I am really sorry, but I have but a minute left—Madam Deputy Speaker has confirmed that. However, to address the points that the hon. Lady made in her speech, I assure her that not a penny has been taken away from funding for adult social care; in fact, more money is going into adult social care, thanks to the record funding of up to £7.5 billion over two years that we announced in the autumn statement. A crucial part of our adult social care workforce reforms is our reform of the professional care workforce: developing social care as a career for the professional workforce, developing the career pathway and investing in qualifications for that workforce. That is very important to unpaid carers, because the top issue often raised with me by the unpaid carers I talk to is the difficulty of accessing professional care.
To close, I want to say as Minister for Social Care that I care, and I will continue to champion carers’ needs as part of the work I do across Government.
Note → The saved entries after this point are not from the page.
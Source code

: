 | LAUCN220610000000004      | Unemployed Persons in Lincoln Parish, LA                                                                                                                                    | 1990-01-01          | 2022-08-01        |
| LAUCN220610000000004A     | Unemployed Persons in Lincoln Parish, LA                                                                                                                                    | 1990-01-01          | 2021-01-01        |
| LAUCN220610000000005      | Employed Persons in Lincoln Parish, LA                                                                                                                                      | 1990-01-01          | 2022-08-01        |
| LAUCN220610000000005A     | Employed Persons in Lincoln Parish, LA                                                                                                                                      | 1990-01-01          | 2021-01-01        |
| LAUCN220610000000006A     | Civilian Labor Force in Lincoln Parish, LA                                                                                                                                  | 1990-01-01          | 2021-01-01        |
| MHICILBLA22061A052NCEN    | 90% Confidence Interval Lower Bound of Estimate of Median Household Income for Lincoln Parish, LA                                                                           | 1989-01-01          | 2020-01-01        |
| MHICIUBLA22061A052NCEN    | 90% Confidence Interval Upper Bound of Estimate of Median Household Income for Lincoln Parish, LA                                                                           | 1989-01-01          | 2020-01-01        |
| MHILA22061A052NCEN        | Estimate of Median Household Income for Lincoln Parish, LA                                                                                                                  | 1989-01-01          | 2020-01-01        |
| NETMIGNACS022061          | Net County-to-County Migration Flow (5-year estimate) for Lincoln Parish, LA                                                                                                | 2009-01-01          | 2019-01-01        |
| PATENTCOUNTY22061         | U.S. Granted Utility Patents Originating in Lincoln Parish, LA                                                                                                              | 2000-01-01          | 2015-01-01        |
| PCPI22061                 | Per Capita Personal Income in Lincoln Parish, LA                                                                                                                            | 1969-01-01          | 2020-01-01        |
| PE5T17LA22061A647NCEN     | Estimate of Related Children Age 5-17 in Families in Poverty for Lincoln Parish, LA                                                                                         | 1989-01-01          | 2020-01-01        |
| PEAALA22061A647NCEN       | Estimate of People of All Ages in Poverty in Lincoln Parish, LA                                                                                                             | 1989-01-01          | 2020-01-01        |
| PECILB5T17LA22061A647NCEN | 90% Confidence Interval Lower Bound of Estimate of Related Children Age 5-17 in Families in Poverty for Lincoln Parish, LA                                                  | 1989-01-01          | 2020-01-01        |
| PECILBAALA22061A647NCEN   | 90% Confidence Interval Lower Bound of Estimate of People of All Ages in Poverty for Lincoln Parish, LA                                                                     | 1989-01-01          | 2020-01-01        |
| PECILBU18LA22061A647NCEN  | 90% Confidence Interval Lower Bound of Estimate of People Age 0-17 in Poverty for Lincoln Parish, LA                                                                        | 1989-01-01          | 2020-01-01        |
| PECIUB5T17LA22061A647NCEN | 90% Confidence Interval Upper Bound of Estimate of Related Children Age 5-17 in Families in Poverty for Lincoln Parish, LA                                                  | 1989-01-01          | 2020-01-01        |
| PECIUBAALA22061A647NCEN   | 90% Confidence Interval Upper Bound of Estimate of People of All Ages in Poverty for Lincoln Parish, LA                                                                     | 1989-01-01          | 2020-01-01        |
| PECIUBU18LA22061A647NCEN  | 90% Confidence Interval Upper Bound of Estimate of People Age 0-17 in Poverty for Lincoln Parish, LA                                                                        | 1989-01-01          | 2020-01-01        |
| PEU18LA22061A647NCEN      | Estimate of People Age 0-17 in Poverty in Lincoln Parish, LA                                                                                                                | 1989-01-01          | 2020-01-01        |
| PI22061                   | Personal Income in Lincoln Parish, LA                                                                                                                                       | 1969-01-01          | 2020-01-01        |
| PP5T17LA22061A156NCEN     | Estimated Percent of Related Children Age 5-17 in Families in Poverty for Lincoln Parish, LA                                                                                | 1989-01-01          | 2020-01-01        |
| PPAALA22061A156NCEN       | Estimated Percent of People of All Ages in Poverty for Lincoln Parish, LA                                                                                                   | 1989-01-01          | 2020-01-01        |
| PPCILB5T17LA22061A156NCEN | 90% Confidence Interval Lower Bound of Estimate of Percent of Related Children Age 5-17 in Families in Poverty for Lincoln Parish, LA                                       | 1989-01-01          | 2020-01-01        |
I am delighted to announce that I will be convening a roundtable of Ministers to work together across our Departments to identify, recognise and support unpaid carers. I thank all right hon. and hon. Members who have made contributions on this important topic today, as well as Carers UK for its work this Carers Week and its year-round advocating for carers, and the other campaign groups involved in this week, including Age UK, the MND Association, Rethink Mental Illness, the Lewy Body Society and Oxfam. Finally, I say thank you to all carers.